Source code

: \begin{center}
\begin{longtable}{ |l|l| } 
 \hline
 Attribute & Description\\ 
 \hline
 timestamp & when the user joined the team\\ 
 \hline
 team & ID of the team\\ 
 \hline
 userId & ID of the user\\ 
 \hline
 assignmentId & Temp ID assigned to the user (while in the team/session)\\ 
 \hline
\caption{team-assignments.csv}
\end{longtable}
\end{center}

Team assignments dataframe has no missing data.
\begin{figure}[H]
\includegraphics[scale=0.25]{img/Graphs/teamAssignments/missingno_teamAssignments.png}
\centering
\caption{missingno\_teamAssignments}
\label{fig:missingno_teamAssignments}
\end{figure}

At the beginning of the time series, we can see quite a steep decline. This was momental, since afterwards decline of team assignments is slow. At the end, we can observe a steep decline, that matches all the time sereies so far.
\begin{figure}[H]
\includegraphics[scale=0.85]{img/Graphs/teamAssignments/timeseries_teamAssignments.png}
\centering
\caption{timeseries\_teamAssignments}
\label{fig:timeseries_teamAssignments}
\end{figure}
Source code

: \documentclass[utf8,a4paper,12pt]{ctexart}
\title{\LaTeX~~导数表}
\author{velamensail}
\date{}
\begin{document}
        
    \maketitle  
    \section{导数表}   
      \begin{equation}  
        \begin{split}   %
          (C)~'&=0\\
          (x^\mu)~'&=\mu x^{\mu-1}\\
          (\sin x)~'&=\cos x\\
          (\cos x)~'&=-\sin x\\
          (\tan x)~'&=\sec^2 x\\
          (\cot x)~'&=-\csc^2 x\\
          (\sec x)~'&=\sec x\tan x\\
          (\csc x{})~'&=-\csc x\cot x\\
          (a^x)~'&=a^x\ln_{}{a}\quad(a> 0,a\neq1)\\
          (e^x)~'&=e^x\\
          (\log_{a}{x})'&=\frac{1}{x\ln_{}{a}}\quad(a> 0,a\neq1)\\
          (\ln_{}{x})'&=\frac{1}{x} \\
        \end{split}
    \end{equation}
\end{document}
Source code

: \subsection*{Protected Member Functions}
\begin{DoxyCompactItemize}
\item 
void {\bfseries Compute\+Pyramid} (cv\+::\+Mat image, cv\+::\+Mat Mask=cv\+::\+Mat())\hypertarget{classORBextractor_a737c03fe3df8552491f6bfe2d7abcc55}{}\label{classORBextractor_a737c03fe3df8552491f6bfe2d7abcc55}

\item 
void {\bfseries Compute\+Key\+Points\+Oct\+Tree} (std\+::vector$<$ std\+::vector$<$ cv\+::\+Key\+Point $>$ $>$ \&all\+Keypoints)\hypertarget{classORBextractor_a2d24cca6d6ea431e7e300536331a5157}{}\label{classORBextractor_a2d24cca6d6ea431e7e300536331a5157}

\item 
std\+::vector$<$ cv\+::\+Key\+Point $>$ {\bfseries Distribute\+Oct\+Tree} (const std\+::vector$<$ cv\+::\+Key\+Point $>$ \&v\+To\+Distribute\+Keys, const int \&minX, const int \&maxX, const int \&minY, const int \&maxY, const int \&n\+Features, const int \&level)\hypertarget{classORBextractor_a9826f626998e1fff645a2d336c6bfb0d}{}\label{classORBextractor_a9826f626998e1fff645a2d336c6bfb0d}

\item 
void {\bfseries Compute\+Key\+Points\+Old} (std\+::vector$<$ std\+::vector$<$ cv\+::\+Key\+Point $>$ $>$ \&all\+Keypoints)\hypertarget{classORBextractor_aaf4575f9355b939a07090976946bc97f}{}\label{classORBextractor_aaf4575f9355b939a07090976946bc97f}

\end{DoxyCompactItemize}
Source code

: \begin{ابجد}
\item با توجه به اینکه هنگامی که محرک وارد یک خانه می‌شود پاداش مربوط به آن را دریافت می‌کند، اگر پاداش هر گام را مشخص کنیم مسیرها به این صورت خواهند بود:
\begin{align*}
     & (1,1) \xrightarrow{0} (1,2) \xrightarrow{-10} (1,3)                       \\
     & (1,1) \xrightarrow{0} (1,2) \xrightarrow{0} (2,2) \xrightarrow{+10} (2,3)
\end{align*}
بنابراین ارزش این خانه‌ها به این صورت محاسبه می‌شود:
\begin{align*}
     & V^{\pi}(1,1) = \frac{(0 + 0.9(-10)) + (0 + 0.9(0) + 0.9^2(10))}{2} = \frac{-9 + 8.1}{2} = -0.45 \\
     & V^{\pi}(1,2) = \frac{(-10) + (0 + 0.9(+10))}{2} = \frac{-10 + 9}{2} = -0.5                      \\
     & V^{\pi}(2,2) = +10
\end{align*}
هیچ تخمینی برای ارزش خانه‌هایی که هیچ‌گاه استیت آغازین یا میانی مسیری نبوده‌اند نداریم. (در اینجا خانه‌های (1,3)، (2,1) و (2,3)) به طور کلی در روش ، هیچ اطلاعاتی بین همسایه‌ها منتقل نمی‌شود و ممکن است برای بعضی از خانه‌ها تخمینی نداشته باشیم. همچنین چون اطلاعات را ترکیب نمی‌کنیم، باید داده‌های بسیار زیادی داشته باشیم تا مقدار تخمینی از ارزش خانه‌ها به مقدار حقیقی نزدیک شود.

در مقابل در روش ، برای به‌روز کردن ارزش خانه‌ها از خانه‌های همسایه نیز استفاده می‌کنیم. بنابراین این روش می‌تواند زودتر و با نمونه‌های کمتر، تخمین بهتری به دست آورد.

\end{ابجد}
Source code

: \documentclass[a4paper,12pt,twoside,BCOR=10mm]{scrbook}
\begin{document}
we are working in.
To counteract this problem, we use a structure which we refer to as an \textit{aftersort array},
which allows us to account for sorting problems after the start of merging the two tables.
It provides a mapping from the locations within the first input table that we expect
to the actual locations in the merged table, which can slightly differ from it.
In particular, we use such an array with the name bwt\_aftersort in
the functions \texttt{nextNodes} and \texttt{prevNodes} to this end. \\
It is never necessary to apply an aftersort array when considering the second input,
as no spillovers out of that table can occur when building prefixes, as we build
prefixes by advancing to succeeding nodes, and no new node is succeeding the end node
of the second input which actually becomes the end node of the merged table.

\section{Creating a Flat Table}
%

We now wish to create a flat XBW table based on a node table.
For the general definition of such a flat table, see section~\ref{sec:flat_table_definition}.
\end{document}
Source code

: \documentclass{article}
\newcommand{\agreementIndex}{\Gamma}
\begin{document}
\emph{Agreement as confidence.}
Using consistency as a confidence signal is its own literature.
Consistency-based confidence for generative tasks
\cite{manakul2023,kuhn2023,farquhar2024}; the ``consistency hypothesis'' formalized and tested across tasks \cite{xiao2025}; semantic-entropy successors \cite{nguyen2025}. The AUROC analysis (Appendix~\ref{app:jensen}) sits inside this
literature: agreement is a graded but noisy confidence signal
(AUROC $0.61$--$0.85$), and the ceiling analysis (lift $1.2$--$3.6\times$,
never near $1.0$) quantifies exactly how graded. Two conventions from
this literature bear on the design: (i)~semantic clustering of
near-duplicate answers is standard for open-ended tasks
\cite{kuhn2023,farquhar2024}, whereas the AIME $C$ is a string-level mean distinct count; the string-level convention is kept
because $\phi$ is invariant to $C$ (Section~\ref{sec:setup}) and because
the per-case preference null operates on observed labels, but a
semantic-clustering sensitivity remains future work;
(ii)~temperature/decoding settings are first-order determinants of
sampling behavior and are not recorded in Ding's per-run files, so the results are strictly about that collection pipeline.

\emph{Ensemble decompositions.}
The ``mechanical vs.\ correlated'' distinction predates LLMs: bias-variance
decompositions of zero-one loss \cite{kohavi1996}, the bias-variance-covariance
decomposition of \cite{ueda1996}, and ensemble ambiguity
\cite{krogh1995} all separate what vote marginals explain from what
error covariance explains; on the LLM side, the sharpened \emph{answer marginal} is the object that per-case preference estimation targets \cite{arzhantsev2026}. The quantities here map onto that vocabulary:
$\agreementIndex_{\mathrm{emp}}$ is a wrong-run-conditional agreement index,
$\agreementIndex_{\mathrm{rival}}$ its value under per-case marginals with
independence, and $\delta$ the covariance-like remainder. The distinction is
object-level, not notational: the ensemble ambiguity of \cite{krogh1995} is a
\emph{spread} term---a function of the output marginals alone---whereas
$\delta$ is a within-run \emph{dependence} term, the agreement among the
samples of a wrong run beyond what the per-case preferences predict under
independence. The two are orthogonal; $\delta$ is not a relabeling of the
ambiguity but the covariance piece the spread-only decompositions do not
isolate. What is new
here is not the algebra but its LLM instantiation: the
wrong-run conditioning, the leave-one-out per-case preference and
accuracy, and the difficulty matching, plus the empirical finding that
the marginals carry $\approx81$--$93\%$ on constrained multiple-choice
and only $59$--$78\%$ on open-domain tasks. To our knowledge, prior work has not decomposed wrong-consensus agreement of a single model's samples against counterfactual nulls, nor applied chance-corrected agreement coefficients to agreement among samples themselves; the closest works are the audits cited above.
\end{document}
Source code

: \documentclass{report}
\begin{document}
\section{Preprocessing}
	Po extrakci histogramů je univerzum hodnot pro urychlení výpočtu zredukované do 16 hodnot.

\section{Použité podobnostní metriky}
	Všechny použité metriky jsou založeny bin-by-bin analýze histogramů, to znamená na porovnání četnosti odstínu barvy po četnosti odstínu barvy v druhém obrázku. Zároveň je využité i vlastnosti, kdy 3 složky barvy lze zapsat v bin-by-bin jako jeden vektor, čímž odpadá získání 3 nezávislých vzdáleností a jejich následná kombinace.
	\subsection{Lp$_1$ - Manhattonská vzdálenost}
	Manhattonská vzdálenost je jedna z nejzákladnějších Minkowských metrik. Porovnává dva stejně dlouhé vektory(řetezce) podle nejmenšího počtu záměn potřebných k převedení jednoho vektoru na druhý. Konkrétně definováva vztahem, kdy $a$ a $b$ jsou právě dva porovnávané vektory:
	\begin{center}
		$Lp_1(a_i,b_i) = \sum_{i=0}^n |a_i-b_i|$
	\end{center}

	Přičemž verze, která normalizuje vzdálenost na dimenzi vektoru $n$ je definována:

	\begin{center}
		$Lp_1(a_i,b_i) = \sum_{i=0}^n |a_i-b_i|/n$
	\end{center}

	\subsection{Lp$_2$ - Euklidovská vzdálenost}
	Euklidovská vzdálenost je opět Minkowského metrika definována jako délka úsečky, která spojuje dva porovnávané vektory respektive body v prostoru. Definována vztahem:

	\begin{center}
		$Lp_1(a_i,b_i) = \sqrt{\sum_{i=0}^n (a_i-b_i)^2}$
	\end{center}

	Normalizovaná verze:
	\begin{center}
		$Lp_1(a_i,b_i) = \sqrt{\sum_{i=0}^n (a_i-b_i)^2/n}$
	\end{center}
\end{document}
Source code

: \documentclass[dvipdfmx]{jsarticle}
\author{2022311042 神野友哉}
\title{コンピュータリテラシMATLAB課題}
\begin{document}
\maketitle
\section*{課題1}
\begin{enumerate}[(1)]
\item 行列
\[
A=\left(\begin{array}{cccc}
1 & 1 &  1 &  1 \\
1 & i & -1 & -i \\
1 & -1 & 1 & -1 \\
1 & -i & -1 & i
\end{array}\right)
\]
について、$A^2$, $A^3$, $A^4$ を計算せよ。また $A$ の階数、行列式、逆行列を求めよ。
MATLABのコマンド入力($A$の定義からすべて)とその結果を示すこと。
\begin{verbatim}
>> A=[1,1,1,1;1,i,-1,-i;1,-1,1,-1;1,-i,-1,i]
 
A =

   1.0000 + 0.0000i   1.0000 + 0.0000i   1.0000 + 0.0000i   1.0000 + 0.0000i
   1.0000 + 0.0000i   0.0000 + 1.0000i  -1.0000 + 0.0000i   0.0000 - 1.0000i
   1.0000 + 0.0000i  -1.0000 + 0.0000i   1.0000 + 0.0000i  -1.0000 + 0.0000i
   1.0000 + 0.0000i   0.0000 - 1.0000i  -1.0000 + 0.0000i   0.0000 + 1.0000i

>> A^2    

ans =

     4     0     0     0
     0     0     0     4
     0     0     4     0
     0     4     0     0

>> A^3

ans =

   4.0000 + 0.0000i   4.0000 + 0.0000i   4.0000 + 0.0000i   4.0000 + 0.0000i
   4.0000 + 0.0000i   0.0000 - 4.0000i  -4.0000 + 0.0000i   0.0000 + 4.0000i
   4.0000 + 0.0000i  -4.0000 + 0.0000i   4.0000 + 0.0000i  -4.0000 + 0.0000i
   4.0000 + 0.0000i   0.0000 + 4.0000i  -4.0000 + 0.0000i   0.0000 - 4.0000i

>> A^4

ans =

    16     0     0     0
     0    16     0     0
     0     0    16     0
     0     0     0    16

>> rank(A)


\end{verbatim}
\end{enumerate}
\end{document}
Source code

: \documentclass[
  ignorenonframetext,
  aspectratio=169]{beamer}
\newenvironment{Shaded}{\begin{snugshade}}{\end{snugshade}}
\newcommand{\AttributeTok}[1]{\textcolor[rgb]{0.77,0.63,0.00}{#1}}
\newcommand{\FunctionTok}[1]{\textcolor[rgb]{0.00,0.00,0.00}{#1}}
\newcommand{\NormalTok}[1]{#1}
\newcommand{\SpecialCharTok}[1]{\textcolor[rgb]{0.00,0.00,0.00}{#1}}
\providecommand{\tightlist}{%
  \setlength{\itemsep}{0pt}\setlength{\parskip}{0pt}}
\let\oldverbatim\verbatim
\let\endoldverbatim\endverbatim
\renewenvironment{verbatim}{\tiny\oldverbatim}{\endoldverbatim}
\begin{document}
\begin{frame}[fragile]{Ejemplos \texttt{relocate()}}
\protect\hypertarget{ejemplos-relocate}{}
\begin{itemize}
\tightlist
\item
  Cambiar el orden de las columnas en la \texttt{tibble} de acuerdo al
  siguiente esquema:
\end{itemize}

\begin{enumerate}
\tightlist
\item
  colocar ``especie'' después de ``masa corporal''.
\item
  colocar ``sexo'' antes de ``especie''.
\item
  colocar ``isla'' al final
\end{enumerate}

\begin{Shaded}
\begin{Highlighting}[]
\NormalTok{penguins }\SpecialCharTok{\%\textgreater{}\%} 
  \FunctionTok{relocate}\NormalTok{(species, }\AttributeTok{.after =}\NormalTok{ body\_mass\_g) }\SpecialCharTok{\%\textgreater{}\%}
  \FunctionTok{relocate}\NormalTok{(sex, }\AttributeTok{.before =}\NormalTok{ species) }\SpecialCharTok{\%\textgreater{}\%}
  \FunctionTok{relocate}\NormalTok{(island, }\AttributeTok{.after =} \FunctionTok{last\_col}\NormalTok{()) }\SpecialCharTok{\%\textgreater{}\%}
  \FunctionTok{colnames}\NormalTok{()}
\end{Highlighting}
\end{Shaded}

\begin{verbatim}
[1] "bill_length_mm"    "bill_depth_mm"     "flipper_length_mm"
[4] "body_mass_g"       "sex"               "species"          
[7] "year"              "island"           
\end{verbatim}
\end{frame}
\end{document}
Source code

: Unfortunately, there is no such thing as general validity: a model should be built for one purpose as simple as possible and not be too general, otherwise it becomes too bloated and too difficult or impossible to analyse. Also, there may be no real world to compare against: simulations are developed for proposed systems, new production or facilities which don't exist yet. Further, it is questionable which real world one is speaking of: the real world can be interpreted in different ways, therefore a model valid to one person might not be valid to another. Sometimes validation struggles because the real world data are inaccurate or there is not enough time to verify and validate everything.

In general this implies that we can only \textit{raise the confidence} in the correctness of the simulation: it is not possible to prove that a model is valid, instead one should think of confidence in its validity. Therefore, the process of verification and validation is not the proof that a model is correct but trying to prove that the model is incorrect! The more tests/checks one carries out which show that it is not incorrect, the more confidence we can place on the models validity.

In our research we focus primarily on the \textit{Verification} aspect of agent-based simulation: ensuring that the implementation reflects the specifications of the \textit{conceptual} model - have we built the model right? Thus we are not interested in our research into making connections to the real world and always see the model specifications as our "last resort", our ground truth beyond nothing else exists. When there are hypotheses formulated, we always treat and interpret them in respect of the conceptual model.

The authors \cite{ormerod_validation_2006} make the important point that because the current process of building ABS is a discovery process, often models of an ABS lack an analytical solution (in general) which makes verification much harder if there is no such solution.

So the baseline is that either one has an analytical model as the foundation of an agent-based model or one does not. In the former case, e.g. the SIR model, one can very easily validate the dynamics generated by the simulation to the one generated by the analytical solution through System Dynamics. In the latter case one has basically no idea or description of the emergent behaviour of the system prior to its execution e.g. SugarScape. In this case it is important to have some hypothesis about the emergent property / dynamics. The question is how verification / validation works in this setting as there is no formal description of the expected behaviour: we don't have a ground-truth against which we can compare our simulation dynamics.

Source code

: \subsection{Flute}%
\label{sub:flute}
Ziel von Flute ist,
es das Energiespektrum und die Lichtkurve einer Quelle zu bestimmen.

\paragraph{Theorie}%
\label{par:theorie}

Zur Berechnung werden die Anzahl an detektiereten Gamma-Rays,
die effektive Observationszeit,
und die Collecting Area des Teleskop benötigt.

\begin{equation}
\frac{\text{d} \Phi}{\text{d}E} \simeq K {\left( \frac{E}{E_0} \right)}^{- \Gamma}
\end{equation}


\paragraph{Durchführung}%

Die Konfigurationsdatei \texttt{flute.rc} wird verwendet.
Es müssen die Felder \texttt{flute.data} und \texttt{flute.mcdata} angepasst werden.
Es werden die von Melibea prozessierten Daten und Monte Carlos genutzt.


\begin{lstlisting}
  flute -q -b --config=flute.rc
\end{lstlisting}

------------------------------------------------------------

Brief: Count up the lines in the entries that hold "especie", and respond with that count and no other text.

Written solution: 2